» **Your instructions**: Take the lines below beginning at the line that has "The authors report" and stopping after the line that has "1 & 0.73\% & 0.66\%", and print them exactly as they are, with no other lines.

== Records for this task

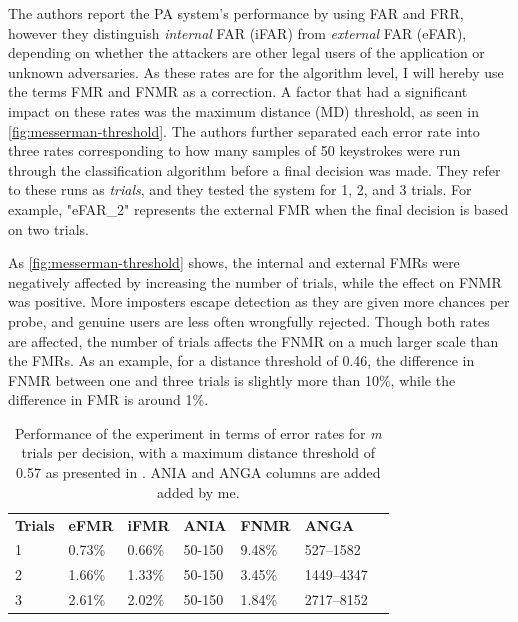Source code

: \documentclass[informationsecurity]{gucmasterproject}
\begin{document}
The authors report the PA system's performance by using FAR and FRR, however they distinguish \textit{internal} FAR (iFAR) from \textit{external} FAR (eFAR), depending on whether the attackers are other legal users of the application or unknown adversaries.
As these rates are for the algorithm level, I will hereby use the terms FMR and FNMR as a correction.
A factor that had a significant impact on these rates was the maximum distance (MD) threshold, as seen in \cref{fig:messerman-threshold}.
The authors further separated each error rate into three rates corresponding to how many samples of 50 keystrokes were run through the classification algorithm before a final decision was made.
They refer to these runs as \textit{trials}, and they tested the system for 1, 2, and 3 trials.
For example, "eFAR\_2" represents the external FMR when the final decision is based on two trials. 

As \cref{fig:messerman-threshold} shows, the internal and external FMRs were negatively affected by increasing the number of trials, while the effect on FNMR was positive.
More imposters escape detection as they are given more chances per probe, and genuine users are less often wrongfully rejected.
Though both rates are affected, the number of trials affects the FNMR on a much larger scale than the FMRs.
As an example, for a distance threshold of 0.46, the difference in FNMR between one and three trials is slightly more than 10\%, while the difference in FMR is around 1\%.


\begin{table}[h]
    \centering
    \begin{tabular}{lllllll}
         \bf Trials & \bf eFMR & \bf iFMR & \bf ANIA & \bf FNMR & \bf ANGA\\
         1 & 0.73\% & 0.66\% & 50-150 & 9.48\% & 527--1582 \\
         2 & 1.66\% & 1.33\% & 50-150 & 3.45\% & 1449--4347\\
         3 & 2.61\% & 2.02\% & 50-150 & 1.84\% & 2717--8152\\
    \end{tabular}
    \caption{Performance of the experiment in terms of error rates for \textit{m} trials per decision, with a maximum distance threshold of 0.57 as presented in \cite{Messerman}. ANIA and ANGA columns are added added by me.}
    \label{tab:messerman-perf}
\end{table}
\end{document}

====

» **Answer box**:
The authors report the PA system's performance by using FAR and FRR, however they distinguish \textit{internal} FAR (iFAR) from \textit{external} FAR (eFAR), depending on whether the attackers are other legal users of the application or unknown adversaries.
As these rates are for the algorithm level, I will hereby use the terms FMR and FNMR as a correction.
A factor that had a significant impact on these rates was the maximum distance (MD) threshold, as seen in \cref{fig:messerman-threshold}.
The authors further separated each error rate into three rates corresponding to how many samples of 50 keystrokes were run through the classification algorithm before a final decision was made.
They refer to these runs as \textit{trials}, and they tested the system for 1, 2, and 3 trials.
For example, "eFAR\_2" represents the external FMR when the final decision is based on two trials. 

As \cref{fig:messerman-threshold} shows, the internal and external FMRs were negatively affected by increasing the number of trials, while the effect on FNMR was positive.
More imposters escape detection as they are given more chances per probe, and genuine users are less often wrongfully rejected.
Though both rates are affected, the number of trials affects the FNMR on a much larger scale than the FMRs.
As an example, for a distance threshold of 0.46, the difference in FNMR between one and three trials is slightly more than 10\%, while the difference in FMR is around 1\%.


\begin{table}[h]
    \centering
    \begin{tabular}{lllllll}
         \bf Trials & \bf eFMR & \bf iFMR & \bf ANIA & \bf FNMR & \bf ANGA\\
         1 & 0.73\% & 0.66\% & 50-150 & 9.48\% & 527--1582 \\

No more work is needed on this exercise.